Re: [PATCH 1/5] tracing, mm: Record pfn instead of pointer to struct page

From: Vlastimil Babka
Date: Thu Aug 31 2017 - 10:31:43 EST


On 08/31/2017 03:43 PM, Steven Rostedt wrote:
> On Mon, 31 Jul 2017 09:43:41 +0200 Vlastimil Babka <vbabka@xxxxxxx> wrote:
>
>> On 04/14/2015 12:14 AM, Arnaldo Carvalho de Melo wrote:
>>> From: Namhyung Kim <namhyung@xxxxxxxxxx>
>>>
>>> The struct page is opaque for userspace tools, so it'd be better to save
>>> pfn in order to identify page frames.
>>>
>>> The textual output of $debugfs/tracing/trace file remains unchanged and
>>> only raw (binary) data format is changed - but thanks to libtraceevent,
>>> userspace tools which deal with the raw data (like perf and trace-cmd)
>>> can parse the format easily.
>>
>> Hmm it seems trace-cmd doesn't work that well, at least on current
>> x86_64 kernel where I noticed it:
>>
>> trace-cmd-22020 [003] 105219.542610: mm_page_alloc: [FAILED TO PARSE] pfn=0x165cb4 order=0 gfp_flags=29491274 migratetype=1
>
> Which version of trace-cmd failed? It parses for me. Hmm, the
> vmemmap_base isn't in the event format file. It's the actually address.
> That's probably what failed to parse.

Mine says 2.6. With 4.13-rc6 I get FAILED TO PARSE.

>
>>
>> I'm quite sure it's due to the "page=%p" part, which uses pfn_to_page().
>> The events/kmem/mm_page_alloc/format file contains this for page:
>>
>> REC->pfn != -1UL ? (((struct page *)vmemmap_base) + (REC->pfn)) : ((void *)0)
>
> But yeah, I think the output is wrong. I just ran this:
>
> page=0xffffea00000a62f4 pfn=680692 order=0 migratetype=0 gfp_flags=GFP_KERNEL_ACCOUNT|__GFP_ZERO|__GFP_NOTRACK
>
> But running it with trace-cmd report -R (raw format):
>
> mm_page_alloc: pfn=0xa62f4 order=0 gfp_flags=24150208 migratetype=0
>
> The parser currently ignores types, so it doesn't do pointer
> arithmetic correctly, and would be hard to here as it doesn't know the
> size of the struct page. What could work is if we changed the printf
> fmt to be:
>
> (unsigned long)(0xffffea0000000000UL) + (REC->pfn * sizeof(struct page))
>
>
>>
>> I think userspace can't know vmmemap_base nor the implied sizeof(struct
>> page) for pointer arithmetic?
>>
>> On older 4.4-based kernel:
>>
>> REC->pfn != -1UL ? (((struct page *)(0xffffea0000000000UL)) + (REC->pfn)) : ((void *)0)
>
> This is what I have on 4.13-rc7
>
>>
>> This also fails to parse, so it must be the struct page part?
>
> Again, what version of trace-cmd do you have?

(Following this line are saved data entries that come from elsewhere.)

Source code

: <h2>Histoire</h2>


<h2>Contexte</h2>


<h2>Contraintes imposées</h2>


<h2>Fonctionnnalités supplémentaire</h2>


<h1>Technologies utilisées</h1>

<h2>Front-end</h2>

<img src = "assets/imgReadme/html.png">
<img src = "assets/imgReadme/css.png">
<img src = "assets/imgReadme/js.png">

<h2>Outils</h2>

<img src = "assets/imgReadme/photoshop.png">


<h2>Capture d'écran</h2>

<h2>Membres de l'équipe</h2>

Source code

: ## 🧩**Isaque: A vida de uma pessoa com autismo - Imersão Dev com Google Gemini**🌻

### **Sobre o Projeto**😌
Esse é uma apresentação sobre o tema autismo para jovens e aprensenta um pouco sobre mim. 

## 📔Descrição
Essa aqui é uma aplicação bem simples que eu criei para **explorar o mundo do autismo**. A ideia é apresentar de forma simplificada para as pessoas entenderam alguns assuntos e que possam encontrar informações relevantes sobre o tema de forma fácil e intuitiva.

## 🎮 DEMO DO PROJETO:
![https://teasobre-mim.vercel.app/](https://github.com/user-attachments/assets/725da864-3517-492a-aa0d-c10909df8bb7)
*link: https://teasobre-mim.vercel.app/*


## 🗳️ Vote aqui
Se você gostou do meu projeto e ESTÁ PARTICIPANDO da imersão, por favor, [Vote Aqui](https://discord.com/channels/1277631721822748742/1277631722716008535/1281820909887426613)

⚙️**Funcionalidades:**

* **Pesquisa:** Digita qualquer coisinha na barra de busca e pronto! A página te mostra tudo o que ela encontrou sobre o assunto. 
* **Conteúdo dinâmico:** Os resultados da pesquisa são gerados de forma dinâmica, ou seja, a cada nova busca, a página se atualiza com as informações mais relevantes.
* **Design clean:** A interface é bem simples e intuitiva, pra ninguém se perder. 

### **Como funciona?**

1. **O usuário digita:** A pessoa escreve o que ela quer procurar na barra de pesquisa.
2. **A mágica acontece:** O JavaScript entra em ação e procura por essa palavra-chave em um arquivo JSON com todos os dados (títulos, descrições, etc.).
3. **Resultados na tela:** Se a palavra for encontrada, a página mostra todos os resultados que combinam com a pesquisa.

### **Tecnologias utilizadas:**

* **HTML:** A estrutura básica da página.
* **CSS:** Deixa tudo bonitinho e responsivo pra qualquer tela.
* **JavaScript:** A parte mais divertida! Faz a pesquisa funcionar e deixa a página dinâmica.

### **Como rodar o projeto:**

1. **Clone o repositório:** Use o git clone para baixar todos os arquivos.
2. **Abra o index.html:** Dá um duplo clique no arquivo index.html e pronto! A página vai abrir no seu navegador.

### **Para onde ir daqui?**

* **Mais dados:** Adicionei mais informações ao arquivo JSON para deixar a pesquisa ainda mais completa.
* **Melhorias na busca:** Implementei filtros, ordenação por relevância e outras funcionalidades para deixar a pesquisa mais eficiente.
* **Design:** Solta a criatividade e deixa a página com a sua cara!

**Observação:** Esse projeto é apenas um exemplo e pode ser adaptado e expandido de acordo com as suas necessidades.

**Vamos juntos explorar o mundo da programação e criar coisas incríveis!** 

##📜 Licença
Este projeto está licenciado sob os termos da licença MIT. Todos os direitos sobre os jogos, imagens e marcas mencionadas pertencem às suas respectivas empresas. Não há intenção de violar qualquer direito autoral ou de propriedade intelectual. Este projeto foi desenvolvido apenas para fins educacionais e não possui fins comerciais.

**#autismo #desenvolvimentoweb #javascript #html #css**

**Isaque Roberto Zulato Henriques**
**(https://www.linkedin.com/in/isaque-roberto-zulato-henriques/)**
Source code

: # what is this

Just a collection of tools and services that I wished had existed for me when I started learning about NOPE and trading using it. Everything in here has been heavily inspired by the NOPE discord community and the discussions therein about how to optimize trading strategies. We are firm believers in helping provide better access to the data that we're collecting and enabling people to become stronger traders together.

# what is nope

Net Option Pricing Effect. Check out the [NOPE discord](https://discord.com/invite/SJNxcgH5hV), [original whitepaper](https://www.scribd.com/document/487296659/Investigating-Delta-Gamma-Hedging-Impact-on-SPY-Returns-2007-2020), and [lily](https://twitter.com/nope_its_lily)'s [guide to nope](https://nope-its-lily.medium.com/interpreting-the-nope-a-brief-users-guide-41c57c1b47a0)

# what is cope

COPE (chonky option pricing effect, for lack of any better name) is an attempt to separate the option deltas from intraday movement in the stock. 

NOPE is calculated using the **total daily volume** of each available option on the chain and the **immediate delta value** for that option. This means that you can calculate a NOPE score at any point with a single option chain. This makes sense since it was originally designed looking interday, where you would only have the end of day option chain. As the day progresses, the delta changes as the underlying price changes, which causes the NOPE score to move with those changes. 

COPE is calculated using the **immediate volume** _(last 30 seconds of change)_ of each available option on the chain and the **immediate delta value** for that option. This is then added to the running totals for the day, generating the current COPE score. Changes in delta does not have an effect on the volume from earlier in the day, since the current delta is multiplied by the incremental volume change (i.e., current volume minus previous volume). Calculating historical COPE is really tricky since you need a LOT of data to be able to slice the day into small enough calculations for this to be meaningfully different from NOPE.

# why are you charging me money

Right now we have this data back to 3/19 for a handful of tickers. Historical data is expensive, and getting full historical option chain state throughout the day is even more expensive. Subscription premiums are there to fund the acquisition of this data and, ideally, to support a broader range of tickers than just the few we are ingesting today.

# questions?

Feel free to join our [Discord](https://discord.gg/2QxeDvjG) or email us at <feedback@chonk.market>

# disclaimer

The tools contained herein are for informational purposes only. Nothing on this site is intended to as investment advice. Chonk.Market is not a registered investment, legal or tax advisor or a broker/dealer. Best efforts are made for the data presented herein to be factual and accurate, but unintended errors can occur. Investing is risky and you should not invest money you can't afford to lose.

On the older distro it was 2.0.4

>
>>
>> I think the problem is, even if ve solve this with some more
>> preprocessor trickery to make the format file contain only constant
>> numbers, pfn_to_page() on e.g. sparse memory model without vmmemap is
>> more complicated than simple arithmetic, and can't be exported in the
>> format file.
>>
>> I'm afraid that to support userspace parsing of the trace data, we will
>> have to store both struct page and pfn... or perhaps give up on reporting
>> the struct page pointer completely. Thoughts?
>
> Had some thoughts up above.

Yeah, it could be made to work for some configurations, but see the part
about "sparse memory model without vmemmap" above.

> -- Steve
>